By the time we reached the city gates the first lamps sparked alive. Bram dropped us three streets from the inn; I dismissed him with a second silver stag and a fabricated tale of successful orchid cataloging. Once alone, Liliana pressed the horn fragment into my palm.

"Keep it until my debt is cleared," she said. "Even slivers sell high."

"I'll deliver the coin by tomorrow night," I promised. "For now, hide at the inn again."

She nodded, but lingered. The shadows made her eyes glow like embers. "Harold… about dinner?"

"When I return from lectures tomorrow." I stepped into her space, just enough to tilt her chin. "Wear something that doesn't hide your ears. I find them distracting in the best way."

Color flooded her cheeks, but she smiled—a real, playful curl of lips. "Flatterer."

I smiled and I resisted the urge to kiss her properly—timing was everything—then turned and strode toward the Lindow mansion.

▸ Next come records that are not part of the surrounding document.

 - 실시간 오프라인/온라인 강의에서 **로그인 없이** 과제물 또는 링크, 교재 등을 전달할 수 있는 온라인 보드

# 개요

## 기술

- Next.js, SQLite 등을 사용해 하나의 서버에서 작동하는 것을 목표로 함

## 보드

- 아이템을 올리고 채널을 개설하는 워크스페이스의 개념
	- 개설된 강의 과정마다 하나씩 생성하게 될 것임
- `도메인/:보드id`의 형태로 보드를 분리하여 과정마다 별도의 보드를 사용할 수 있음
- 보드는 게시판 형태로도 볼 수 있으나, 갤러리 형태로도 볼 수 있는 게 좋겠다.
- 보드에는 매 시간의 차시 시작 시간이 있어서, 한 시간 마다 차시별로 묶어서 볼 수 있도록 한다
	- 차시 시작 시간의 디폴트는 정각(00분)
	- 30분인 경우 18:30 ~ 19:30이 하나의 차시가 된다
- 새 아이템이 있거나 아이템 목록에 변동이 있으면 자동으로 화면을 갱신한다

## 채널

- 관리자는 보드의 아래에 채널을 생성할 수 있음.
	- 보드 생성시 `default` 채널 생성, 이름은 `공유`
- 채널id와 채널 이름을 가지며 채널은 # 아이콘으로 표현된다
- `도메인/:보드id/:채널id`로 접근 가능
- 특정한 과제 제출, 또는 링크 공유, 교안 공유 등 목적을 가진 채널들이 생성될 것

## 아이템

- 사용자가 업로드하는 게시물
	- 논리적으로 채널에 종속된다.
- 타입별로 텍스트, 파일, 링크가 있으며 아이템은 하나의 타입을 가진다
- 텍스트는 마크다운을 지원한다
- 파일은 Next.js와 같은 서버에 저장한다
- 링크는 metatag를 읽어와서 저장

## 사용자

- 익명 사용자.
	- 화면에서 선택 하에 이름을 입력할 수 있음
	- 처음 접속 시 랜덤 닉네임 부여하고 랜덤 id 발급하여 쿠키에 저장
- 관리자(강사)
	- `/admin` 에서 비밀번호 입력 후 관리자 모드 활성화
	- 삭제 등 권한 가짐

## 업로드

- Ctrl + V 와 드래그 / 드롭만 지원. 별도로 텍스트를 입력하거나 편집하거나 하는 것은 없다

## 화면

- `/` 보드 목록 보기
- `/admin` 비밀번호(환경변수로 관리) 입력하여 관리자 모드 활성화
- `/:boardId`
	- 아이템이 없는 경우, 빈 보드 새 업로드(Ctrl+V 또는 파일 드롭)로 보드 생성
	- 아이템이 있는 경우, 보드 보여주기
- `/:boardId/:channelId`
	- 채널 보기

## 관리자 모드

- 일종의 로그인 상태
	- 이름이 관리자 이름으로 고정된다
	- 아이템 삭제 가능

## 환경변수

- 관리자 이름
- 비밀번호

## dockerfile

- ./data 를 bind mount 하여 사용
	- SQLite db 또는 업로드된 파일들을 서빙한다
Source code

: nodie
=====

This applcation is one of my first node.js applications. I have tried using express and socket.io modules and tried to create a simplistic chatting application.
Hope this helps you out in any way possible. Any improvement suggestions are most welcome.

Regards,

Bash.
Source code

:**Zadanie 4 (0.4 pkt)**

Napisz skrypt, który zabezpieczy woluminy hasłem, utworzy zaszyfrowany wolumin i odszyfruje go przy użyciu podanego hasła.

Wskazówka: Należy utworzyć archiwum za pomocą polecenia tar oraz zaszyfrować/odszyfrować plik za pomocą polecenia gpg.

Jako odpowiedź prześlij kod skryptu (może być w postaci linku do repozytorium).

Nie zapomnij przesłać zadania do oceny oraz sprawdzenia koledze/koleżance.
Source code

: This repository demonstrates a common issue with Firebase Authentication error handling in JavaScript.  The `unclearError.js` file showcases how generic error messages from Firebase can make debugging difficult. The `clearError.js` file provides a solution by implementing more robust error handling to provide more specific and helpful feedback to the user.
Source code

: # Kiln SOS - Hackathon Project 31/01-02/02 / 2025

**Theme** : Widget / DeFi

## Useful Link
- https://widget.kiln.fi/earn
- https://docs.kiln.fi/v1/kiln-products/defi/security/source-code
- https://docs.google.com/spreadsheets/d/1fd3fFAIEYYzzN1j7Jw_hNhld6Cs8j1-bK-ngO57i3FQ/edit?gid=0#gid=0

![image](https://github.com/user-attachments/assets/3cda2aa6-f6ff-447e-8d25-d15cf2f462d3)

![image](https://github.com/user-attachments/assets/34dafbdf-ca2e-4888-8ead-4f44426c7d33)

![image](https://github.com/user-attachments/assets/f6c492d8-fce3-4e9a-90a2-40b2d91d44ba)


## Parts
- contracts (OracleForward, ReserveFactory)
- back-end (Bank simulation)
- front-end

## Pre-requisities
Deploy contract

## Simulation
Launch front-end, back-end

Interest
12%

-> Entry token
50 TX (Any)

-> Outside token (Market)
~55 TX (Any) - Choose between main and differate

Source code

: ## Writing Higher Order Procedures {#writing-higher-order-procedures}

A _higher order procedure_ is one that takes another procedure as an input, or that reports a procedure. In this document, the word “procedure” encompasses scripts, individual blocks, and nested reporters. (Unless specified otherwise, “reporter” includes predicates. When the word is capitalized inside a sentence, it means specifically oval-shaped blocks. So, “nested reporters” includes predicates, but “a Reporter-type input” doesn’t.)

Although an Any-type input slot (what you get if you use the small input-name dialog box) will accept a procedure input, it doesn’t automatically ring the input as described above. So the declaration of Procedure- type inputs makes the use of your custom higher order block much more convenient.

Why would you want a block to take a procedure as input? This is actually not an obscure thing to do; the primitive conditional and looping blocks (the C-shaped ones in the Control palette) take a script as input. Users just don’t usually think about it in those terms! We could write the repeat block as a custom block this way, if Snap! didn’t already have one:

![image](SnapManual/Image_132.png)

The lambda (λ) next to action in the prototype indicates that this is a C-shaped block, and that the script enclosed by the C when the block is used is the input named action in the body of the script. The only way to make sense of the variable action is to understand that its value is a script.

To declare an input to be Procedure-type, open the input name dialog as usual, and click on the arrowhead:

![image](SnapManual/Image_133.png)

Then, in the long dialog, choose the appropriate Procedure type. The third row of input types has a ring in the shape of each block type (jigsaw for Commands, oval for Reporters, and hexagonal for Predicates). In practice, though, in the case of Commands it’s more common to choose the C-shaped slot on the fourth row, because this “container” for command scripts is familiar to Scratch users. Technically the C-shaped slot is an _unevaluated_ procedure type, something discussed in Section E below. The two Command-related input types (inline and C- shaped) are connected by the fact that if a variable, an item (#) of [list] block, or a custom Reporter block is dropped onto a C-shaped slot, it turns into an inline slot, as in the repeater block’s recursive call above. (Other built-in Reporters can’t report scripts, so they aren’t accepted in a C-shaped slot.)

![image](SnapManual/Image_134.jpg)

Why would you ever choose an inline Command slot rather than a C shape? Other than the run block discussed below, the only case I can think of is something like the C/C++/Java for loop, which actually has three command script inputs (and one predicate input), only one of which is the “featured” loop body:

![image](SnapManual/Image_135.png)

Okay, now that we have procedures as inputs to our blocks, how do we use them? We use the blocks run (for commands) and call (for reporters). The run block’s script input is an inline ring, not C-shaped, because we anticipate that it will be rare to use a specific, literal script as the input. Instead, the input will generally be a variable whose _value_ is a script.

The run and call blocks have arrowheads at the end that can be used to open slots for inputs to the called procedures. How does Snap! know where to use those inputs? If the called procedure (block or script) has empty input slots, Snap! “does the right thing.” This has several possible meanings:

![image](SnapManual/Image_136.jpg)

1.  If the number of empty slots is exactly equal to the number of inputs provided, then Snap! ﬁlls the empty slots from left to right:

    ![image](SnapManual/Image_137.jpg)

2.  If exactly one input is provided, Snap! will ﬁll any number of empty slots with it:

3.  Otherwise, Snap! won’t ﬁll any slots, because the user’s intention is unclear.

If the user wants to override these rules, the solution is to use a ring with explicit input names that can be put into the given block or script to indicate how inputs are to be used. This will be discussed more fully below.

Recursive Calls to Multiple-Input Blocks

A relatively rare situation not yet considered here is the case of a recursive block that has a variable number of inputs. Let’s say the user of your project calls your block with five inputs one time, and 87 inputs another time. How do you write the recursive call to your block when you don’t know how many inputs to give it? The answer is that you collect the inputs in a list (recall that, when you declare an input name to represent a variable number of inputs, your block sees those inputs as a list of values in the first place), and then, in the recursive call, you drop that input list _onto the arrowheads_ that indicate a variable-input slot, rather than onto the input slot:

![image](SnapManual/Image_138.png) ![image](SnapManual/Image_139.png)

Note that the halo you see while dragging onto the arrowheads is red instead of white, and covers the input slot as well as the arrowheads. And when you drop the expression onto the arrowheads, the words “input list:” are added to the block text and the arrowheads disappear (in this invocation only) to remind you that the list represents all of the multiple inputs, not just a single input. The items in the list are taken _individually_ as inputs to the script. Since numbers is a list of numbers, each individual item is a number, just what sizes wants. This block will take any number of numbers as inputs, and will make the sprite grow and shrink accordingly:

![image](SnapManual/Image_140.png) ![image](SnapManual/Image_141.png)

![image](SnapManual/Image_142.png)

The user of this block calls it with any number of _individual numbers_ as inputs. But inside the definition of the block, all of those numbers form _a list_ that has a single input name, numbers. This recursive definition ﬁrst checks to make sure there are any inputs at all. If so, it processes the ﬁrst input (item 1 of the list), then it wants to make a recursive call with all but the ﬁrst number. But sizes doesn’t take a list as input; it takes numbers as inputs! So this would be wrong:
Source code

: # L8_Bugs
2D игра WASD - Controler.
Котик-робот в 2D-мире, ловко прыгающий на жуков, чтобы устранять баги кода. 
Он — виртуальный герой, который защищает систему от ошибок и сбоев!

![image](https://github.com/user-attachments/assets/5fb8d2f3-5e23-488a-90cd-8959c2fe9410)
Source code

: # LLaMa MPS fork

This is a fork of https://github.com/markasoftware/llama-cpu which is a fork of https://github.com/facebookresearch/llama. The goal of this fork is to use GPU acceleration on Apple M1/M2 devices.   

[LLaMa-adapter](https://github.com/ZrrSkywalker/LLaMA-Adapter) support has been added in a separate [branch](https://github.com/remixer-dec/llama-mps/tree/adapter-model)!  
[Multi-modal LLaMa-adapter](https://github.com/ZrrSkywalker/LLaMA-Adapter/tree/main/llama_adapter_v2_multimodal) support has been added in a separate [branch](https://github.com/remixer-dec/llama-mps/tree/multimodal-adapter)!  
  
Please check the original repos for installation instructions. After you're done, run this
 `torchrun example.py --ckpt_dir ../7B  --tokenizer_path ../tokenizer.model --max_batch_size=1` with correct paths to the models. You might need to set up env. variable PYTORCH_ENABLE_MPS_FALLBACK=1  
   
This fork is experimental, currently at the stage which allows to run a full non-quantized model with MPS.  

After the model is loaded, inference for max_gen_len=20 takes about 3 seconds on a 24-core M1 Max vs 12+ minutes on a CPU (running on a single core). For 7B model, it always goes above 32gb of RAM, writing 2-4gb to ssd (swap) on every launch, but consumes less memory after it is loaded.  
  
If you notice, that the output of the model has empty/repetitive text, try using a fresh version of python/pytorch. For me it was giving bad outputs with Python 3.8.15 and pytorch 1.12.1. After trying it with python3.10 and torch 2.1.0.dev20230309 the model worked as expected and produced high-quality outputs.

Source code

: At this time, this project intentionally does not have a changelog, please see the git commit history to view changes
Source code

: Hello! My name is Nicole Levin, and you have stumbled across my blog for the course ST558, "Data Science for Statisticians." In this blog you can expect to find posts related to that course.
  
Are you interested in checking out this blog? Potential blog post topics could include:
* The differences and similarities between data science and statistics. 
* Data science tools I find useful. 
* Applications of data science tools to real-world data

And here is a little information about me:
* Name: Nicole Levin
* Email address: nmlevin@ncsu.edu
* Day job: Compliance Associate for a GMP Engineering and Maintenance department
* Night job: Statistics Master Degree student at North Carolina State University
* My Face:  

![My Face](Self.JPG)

Night's chill grew, mingled with warmth of impending triumph. I carried a fist-sized shard of unicorn horn, a half-broken spear, bruised ribs, and the memory of Liliana's flushed smile.

More importantly, I carried options: money to grease academy politics, influence to wield among collectors, and an ally whose loyalty might be forged through equal parts necessity—and seduction.

Anyway when I reached the Lindow Mansion I had already healed all my wounds with Healing Magic and went stealthily back to my room upstairs without even greeting Alicia or the Viscount otherwise they would notice my torn clothes.

Anyway after taking a bath, I slumped on the bed ready to sleep.

Tomorrow is the second day of the academy which mean starts truly the academy.